Senator Demands Answers About CloudPets Breach

A U.S. senator from Florida sent Spiral Toys CEO Mark Meyers a letter demanding answers about the recent CloudPets breach.

A U.S. senator has called Spiral Toys onto the carpet for its data security practices in light of the recent CloudPets breach.

Sen. Bill Nelson (D-FL), a ranking member of the Committee on Commerce, Science and Transportation and backer of a 2016 report on security and privacy concerns related to children’s toys, sent a letter to Spiral Toys CEO Mark Meyers. Nelson’s letter includes 10 questions he wants Meyers to address by March 23, most of which concern the toy maker’s data collection processes, how they’re secured and whether the system was compliant with the Children’s Online Privacy Protection Act (COPPA), which requires company’s secure personal information collected from children.

“The breach of Spiral Toys raises serious questions concerning how well your company protects the information it collects, especially information collected from children,” Nelson wrote.

Nelson’s report released last year was in response to the 2015 breach of VTech, which exposed the personal information of six million children. Nelson told Meyers that the VTech attack “should have served as a wakeup call for toymakers who were not adequately protecting the consumer information they collect.”

Specifically, Meyers is to provide Congress with a summary of the breach that includes details, not only on the data that was accessed, but when and how consumers were notified, security measures in place to protect against intrusions, whether the company had a security officer in place prior to the attack, and policies to control data collection. Nelson also wants to know whether the company discloses to customers that it collects personal information, whether that data is shared or sold to third parties, and specific security questions about controls and procedures in place to protect data, and whether the company had been breached before.

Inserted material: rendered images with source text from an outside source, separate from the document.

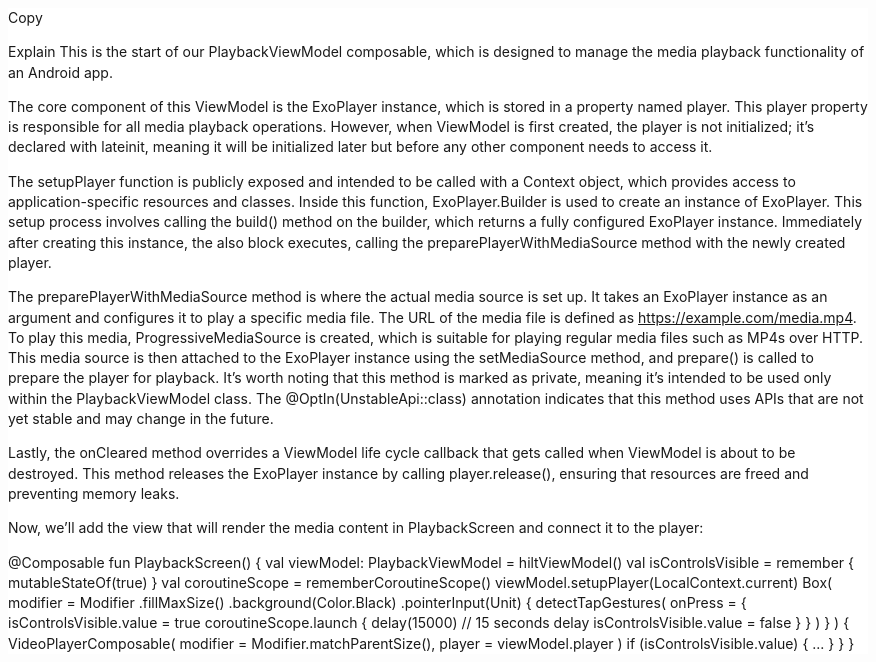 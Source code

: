Copy

Explain
This is the start of our PlaybackViewModel composable, which is designed to manage the media playback functionality of an Android app.

The core component of this ViewModel is the ExoPlayer instance, which is stored in a property named player. This player property is responsible for all media playback operations. However, when ViewModel is first created, the player is not initialized; it’s declared with lateinit, meaning it will be initialized later but before any other component needs to access it.

The setupPlayer function is publicly exposed and intended to be called with a Context object, which provides access to application-specific resources and classes. Inside this function, ExoPlayer.Builder is used to create an instance of ExoPlayer. This setup process involves calling the build() method on the builder, which returns a fully configured ExoPlayer instance. Immediately after creating this instance, the also block executes, calling the preparePlayerWithMediaSource method with the newly created player.

The preparePlayerWithMediaSource method is where the actual media source is set up. It takes an ExoPlayer instance as an argument and configures it to play a specific media file. The URL of the media file is defined as https://example.com/media.mp4. To play this media, ProgressiveMediaSource is created, which is suitable for playing regular media files such as MP4s over HTTP. This media source is then attached to the ExoPlayer instance using the setMediaSource method, and prepare() is called to prepare the player for playback. It’s worth noting that this method is marked as private, meaning it’s intended to be used only within the PlaybackViewModel class. The @OptIn(UnstableApi::class) annotation indicates that this method uses APIs that are not yet stable and may change in the future.

Lastly, the onCleared method overrides a ViewModel life cycle callback that gets called when ViewModel is about to be destroyed. This method releases the ExoPlayer instance by calling player.release(), ensuring that resources are freed and preventing memory leaks.

Now, we’ll add the view that will render the media content in PlaybackScreen and connect it to the player:

@Composable
fun PlaybackScreen() {
    val viewModel: PlaybackViewModel = hiltViewModel()
    val isControlsVisible = remember { mutableStateOf(true) }
    val coroutineScope = rememberCoroutineScope()
    viewModel.setupPlayer(LocalContext.current)
    Box(
        modifier = Modifier
            .fillMaxSize()
            .background(Color.Black)
            .pointerInput(Unit) {
                detectTapGestures(
                    onPress = {
                        isControlsVisible.value = true
                        coroutineScope.launch {
                            delay(15000) // 15 seconds
                                            delay
                            isControlsVisible.value = false
                        }
                    }
                )
            }
    ) {
        VideoPlayerComposable(
            modifier = Modifier.matchParentSize(),
            player = viewModel.player
        )
        if (isControlsVisible.value) {
            ...
        }
    }
}
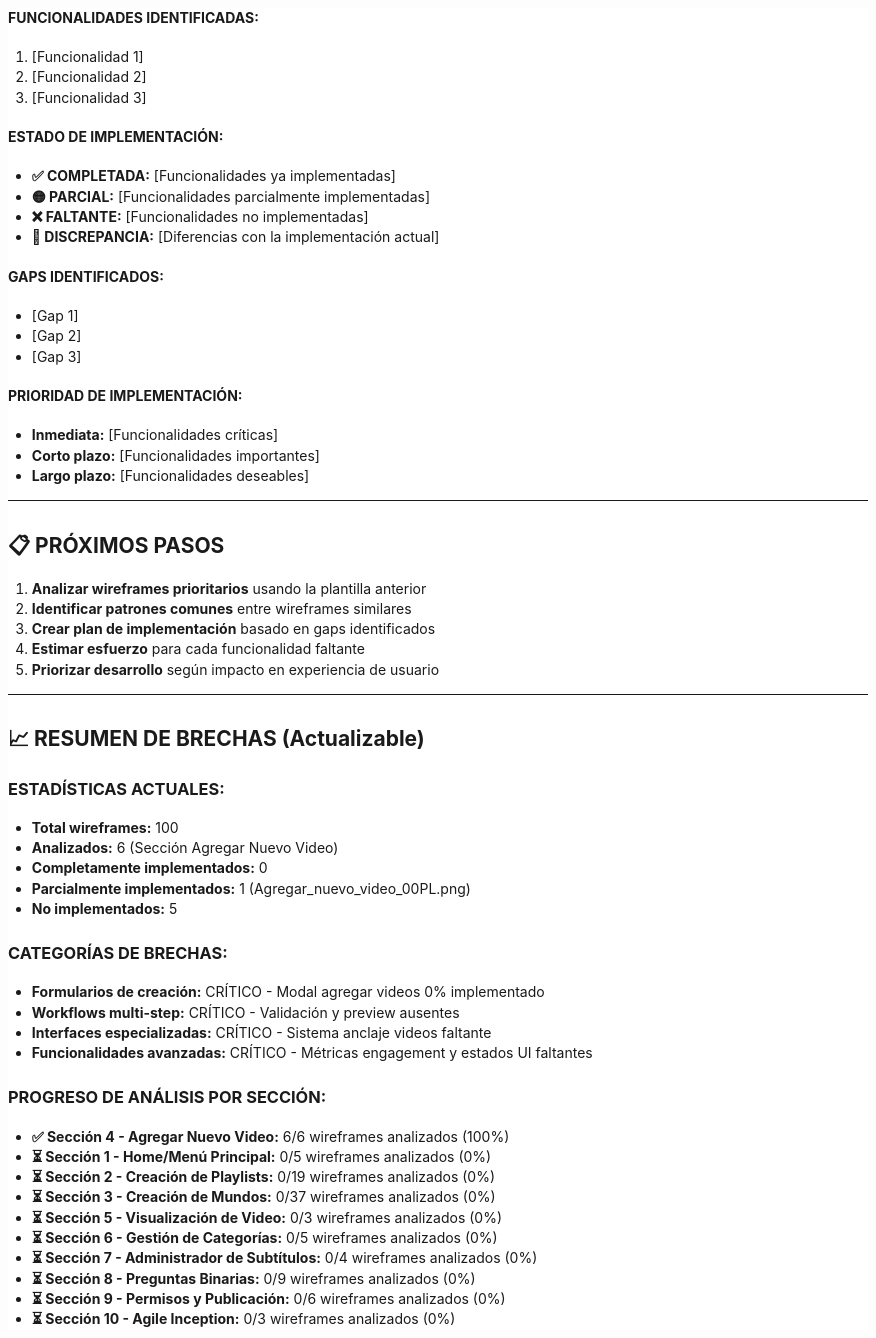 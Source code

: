 #### **FUNCIONALIDADES IDENTIFICADAS:**
1. [Funcionalidad 1]
2. [Funcionalidad 2]
3. [Funcionalidad 3]

#### **ESTADO DE IMPLEMENTACIÓN:**
- **✅ COMPLETADA:** [Funcionalidades ya implementadas]
- **🟡 PARCIAL:** [Funcionalidades parcialmente implementadas]
- **❌ FALTANTE:** [Funcionalidades no implementadas]
- **🔀 DISCREPANCIA:** [Diferencias con la implementación actual]

#### **GAPS IDENTIFICADOS:**
- [Gap 1]
- [Gap 2]
- [Gap 3]

#### **PRIORIDAD DE IMPLEMENTACIÓN:**
- **Inmediata:** [Funcionalidades críticas]
- **Corto plazo:** [Funcionalidades importantes]
- **Largo plazo:** [Funcionalidades deseables]

---

## 📋 PRÓXIMOS PASOS

1. **Analizar wireframes prioritarios** usando la plantilla anterior
2. **Identificar patrones comunes** entre wireframes similares
3. **Crear plan de implementación** basado en gaps identificados
4. **Estimar esfuerzo** para cada funcionalidad faltante
5. **Priorizar desarrollo** según impacto en experiencia de usuario

---

## 📈 RESUMEN DE BRECHAS (Actualizable)

### **ESTADÍSTICAS ACTUALES:**
- **Total wireframes:** 100
- **Analizados:** 6 (Sección Agregar Nuevo Video)
- **Completamente implementados:** 0
- **Parcialmente implementados:** 1 (Agregar_nuevo_video_00PL.png)
- **No implementados:** 5

### **CATEGORÍAS DE BRECHAS:**
- **Formularios de creación:** CRÍTICO - Modal agregar videos 0% implementado
- **Workflows multi-step:** CRÍTICO - Validación y preview ausentes
- **Interfaces especializadas:** CRÍTICO - Sistema anclaje videos faltante
- **Funcionalidades avanzadas:** CRÍTICO - Métricas engagement y estados UI faltantes

### **PROGRESO DE ANÁLISIS POR SECCIÓN:**
- **✅ Sección 4 - Agregar Nuevo Video:** 6/6 wireframes analizados (100%)
- **⏳ Sección 1 - Home/Menú Principal:** 0/5 wireframes analizados (0%)
- **⏳ Sección 2 - Creación de Playlists:** 0/19 wireframes analizados (0%)
- **⏳ Sección 3 - Creación de Mundos:** 0/37 wireframes analizados (0%)
- **⏳ Sección 5 - Visualización de Video:** 0/3 wireframes analizados (0%)
- **⏳ Sección 6 - Gestión de Categorías:** 0/5 wireframes analizados (0%)
- **⏳ Sección 7 - Administrador de Subtítulos:** 0/4 wireframes analizados (0%)
- **⏳ Sección 8 - Preguntas Binarias:** 0/9 wireframes analizados (0%)
- **⏳ Sección 9 - Permisos y Publicación:** 0/6 wireframes analizados (0%)
- **⏳ Sección 10 - Agile Inception:** 0/3 wireframes analizados (0%)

News broke of the CloudPets breach on Feb. 27 after researchers Troy Hunt and Victor Gevers independently and privately disclosed in December that millions of private messages sent through the internet-connected toy were exposed online, along with personal information of more than 800,000 registered users.

The company failed to acknowledge numerous attempts to reach a Spiral Toys security rep as well as Meyers, prompting the public disclosure two weeks ago.

The breach was related to a spate of attacks against MongoDB instances in which attackers were able to find and access the databases and in many cases, copy and delete the data, leaving behind ransom notes asking for money in exchange for the return of the stolen data.

The private recordings, many of which were made by children and meant for family members or others authorized to receive them, were not stored in the stolen database. But the database did contain reference file paths to the message files which were stored on an Amazon Web Services S3 storage bucket.

“The database contains the business logic to let application work. The database contains the metadata that links (like a ledger) to the random generated files in the AWS bucket system,” Gevers told Threatpost on March 1. “By knowing the paths to the files, you extract the data like that. So if you can write to the database you could change the ledger and point to other URLs.”

The database, Spiral Toys said in a notification letter it sent to California’s Attorney General, did include emails and encrypted passwords, which Hunt counters were not encrypted, but were hashed with bcrypt. Combined with a nonexistent password strength rule on Spiral Toys’ part, the hashed passwords could easily be cracked, Hunt said.

Nelson, meanwhile, was also critical of Spiral Toys’ lax security.

“Because Spiral Toys created no requirements for password strength, the hackers could have easily cracked many passwords by simply checking the data against common passwords,” Nelson wrote. “This information could then be used to access and download the private voice recordings of children and parents.”

It’s likely the attack against the CloudPets data was random and targeted exposed MongoDB instances instead. Spiral Toys said the database in question belong to a contracted third party that was performing a migration on behalf of the company. Spiral Toys said this was a temporary scenario, and as a result, it never received a ransom demand. The company also denied knowing about the breach until Feb. 22.

In the meantime, the case highlights the risks to data belonging to children, something that Nelson has been prominent in demanding protection for.